(TASK TO COMPLETE):
Below are records to transcribe in full and unchanged; omit every picture.

(RECORDS SHOWN):
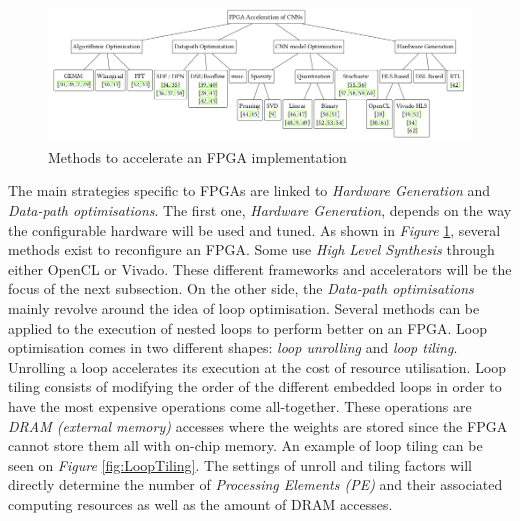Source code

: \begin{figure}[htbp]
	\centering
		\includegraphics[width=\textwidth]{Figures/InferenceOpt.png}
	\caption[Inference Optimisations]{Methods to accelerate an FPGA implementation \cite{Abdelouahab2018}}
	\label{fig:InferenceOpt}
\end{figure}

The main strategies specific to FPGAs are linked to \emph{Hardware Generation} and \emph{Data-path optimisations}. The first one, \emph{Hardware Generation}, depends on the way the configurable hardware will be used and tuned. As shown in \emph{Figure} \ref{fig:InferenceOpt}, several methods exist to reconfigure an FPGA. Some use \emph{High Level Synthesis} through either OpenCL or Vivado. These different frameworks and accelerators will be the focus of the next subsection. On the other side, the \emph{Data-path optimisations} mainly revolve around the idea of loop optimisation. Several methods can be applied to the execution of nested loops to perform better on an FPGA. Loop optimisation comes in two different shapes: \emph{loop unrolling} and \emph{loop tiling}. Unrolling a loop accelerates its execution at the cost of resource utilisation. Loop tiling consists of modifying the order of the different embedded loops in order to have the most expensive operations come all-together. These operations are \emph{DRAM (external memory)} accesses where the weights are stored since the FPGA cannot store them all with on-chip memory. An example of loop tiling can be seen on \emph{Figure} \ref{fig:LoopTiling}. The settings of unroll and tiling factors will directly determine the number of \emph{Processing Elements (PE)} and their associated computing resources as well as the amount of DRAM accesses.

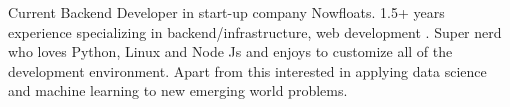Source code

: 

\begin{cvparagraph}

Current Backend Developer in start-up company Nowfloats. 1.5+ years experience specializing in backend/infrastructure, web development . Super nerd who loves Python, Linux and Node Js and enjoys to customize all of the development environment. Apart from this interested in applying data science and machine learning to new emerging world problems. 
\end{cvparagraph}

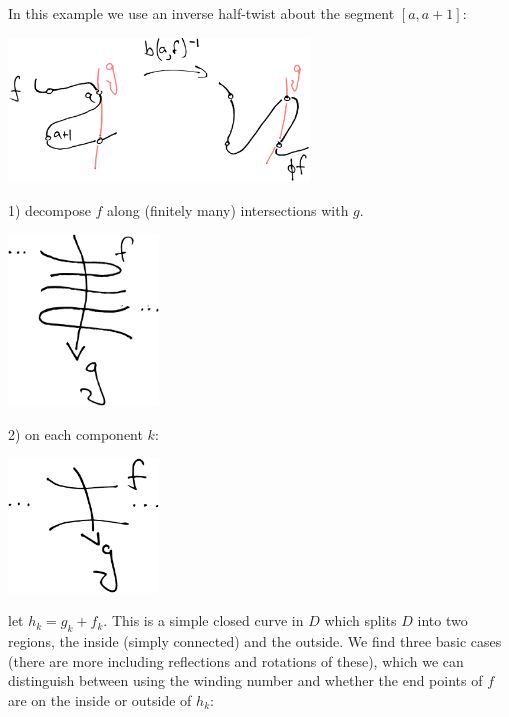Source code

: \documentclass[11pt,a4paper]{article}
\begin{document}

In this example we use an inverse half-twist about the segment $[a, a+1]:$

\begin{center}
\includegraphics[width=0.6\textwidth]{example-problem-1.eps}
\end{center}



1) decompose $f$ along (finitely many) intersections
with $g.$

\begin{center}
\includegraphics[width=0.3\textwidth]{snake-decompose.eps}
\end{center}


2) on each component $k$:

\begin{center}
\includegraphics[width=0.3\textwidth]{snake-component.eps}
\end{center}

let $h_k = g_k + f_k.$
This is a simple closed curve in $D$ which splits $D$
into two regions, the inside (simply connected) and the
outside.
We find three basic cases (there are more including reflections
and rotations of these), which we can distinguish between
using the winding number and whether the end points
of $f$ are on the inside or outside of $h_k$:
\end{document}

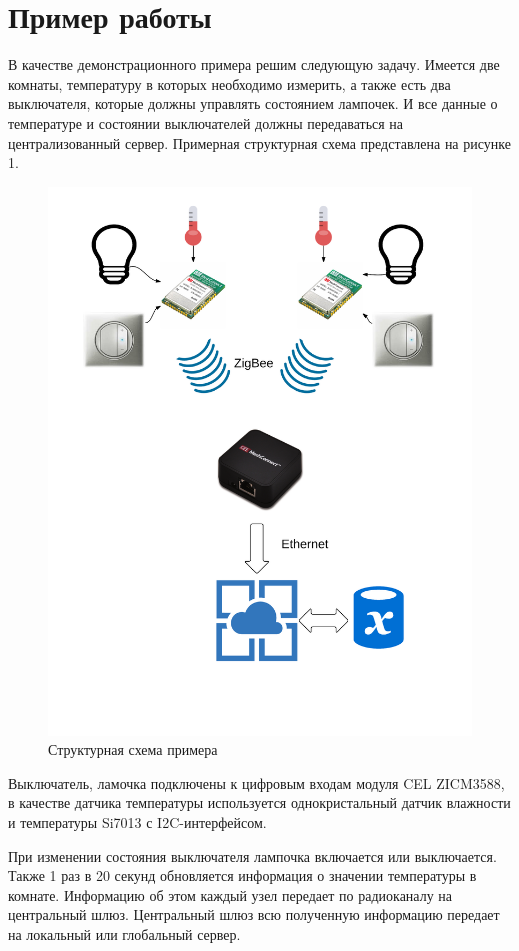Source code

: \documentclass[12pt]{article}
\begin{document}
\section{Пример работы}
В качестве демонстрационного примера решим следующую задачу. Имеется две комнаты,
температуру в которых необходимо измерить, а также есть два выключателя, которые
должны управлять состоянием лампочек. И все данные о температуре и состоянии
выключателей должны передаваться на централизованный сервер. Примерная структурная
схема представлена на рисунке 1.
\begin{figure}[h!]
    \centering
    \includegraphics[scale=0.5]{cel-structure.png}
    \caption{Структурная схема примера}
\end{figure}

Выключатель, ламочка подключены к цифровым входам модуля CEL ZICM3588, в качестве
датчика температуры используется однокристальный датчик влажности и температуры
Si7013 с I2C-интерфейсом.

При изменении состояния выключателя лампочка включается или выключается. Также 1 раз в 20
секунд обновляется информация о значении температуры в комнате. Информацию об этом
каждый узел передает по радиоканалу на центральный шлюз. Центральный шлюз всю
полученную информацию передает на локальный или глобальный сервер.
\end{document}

(REPLY TO THE TASK):
Source code

: \begin{figure}[htbp]
	\centering
		\includegraphics[width=\textwidth]{Figures/InferenceOpt.png}
	\caption[Inference Optimisations]{Methods to accelerate an FPGA implementation \cite{Abdelouahab2018}}
	\label{fig:InferenceOpt}
\end{figure}

The main strategies specific to FPGAs are linked to \emph{Hardware Generation} and \emph{Data-path optimisations}. The first one, \emph{Hardware Generation}, depends on the way the configurable hardware will be used and tuned. As shown in \emph{Figure} \ref{fig:InferenceOpt}, several methods exist to reconfigure an FPGA. Some use \emph{High Level Synthesis} through either OpenCL or Vivado. These different frameworks and accelerators will be the focus of the next subsection. On the other side, the \emph{Data-path optimisations} mainly revolve around the idea of loop optimisation. Several methods can be applied to the execution of nested loops to perform better on an FPGA. Loop optimisation comes in two different shapes: \emph{loop unrolling} and \emph{loop tiling}. Unrolling a loop accelerates its execution at the cost of resource utilisation. Loop tiling consists of modifying the order of the different embedded loops in order to have the most expensive operations come all-together. These operations are \emph{DRAM (external memory)} accesses where the weights are stored since the FPGA cannot store them all with on-chip memory. An example of loop tiling can be seen on \emph{Figure} \ref{fig:LoopTiling}. The settings of unroll and tiling factors will directly determine the number of \emph{Processing Elements (PE)} and their associated computing resources as well as the amount of DRAM accesses.

Source code

: 

\begin{cvparagraph}

Current Backend Developer in start-up company Nowfloats. 1.5+ years experience specializing in backend/infrastructure, web development . Super nerd who loves Python, Linux and Node Js and enjoys to customize all of the development environment. Apart from this interested in applying data science and machine learning to new emerging world problems. 
\end{cvparagraph}

Source code

: \documentclass[11pt,a4paper]{article}
\begin{document}

In this example we use an inverse half-twist about the segment $[a, a+1]:$

\begin{center}
\includegraphics[width=0.6\textwidth]{example-problem-1.eps}
\end{center}



1) decompose $f$ along (finitely many) intersections
with $g.$

\begin{center}
\includegraphics[width=0.3\textwidth]{snake-decompose.eps}
\end{center}


2) on each component $k$:

\begin{center}
\includegraphics[width=0.3\textwidth]{snake-component.eps}
\end{center}

let $h_k = g_k + f_k.$
This is a simple closed curve in $D$ which splits $D$
into two regions, the inside (simply connected) and the
outside.
We find three basic cases (there are more including reflections
and rotations of these), which we can distinguish between
using the winding number and whether the end points
of $f$ are on the inside or outside of $h_k$:
\end{document}

Source code

: \documentclass[12pt]{article}
\begin{document}
\section{Пример работы}
В качестве демонстрационного примера решим следующую задачу. Имеется две комнаты,
температуру в которых необходимо измерить, а также есть два выключателя, которые
должны управлять состоянием лампочек. И все данные о температуре и состоянии
выключателей должны передаваться на централизованный сервер. Примерная структурная
схема представлена на рисунке 1.
\begin{figure}[h!]
    \centering
    \includegraphics[scale=0.5]{cel-structure.png}
    \caption{Структурная схема примера}
\end{figure}

Выключатель, ламочка подключены к цифровым входам модуля CEL ZICM3588, в качестве
датчика температуры используется однокристальный датчик влажности и температуры
Si7013 с I2C-интерфейсом.

При изменении состояния выключателя лампочка включается или выключается. Также 1 раз в 20
секунд обновляется информация о значении температуры в комнате. Информацию об этом
каждый узел передает по радиоканалу на центральный шлюз. Центральный шлюз всю
полученную информацию передает на локальный или глобальный сервер.
\end{document}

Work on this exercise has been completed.